= Link 4 =

Link 4 is a non-secure data link used for providing vector commands to USAF and other NATO fighter aircraft. It is a netted, time division link operating in the UHF band at 5,000 bits per second. There are 2 separate "Link 4s": Link 4A and Link 4C.

Link 4A TADIL C is one of several Tactical Data Links now in operation in the United States Armed Services and forces of the North Atlantic Treaty Organization (NATO). Link-4A plays an important role by providing digital surface-to-air, air-to-surface, and air-to-air tactical communications. Originally designated Link-4, this link was designed to replace voice communications for the control of tactical aircraft.
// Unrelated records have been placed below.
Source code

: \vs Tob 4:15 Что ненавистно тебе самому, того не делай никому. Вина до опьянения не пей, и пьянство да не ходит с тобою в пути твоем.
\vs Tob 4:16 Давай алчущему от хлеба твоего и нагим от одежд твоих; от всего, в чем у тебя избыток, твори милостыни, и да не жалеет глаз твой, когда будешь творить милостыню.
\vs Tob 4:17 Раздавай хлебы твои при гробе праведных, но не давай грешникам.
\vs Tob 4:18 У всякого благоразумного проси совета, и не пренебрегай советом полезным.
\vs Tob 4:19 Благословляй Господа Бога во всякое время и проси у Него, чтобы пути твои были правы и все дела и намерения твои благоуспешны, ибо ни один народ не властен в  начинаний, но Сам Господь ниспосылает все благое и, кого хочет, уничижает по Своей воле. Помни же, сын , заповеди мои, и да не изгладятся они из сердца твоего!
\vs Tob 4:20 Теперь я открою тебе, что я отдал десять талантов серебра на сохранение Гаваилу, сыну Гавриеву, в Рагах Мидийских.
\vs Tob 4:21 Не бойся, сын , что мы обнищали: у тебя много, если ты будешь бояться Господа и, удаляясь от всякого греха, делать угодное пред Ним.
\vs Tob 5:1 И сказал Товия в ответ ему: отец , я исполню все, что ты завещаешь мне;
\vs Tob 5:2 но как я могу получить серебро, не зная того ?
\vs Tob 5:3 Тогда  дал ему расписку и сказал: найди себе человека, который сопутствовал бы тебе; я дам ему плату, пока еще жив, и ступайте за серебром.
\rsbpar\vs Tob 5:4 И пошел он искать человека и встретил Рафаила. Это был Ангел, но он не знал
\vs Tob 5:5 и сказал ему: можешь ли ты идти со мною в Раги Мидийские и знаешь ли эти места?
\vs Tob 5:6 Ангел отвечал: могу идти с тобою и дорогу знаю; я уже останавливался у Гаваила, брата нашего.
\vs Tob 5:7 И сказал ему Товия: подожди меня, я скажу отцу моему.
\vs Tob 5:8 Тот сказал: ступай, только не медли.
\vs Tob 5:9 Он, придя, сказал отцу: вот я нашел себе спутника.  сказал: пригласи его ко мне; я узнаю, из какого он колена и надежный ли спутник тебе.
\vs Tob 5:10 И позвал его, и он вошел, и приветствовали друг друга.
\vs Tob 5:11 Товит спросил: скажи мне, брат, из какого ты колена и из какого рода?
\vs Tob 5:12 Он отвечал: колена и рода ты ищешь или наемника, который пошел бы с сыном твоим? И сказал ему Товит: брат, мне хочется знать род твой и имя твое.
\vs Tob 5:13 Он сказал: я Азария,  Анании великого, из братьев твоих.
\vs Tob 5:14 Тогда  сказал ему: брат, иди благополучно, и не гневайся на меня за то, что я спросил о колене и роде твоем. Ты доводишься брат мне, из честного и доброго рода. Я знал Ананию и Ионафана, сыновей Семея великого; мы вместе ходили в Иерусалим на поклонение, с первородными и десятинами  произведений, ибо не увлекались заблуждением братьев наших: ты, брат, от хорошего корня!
The use of Link-4 has since been expanded to include communication of digital data between surface and airborne platforms. First installed in the late 1950s, Link-4A has achieved a reputation for being reliable. But Link-4A's transmissions are not secure, nor are they jam-resistant. However, Link-4A is easy to operate and maintain without serious or long-term connectivity problems.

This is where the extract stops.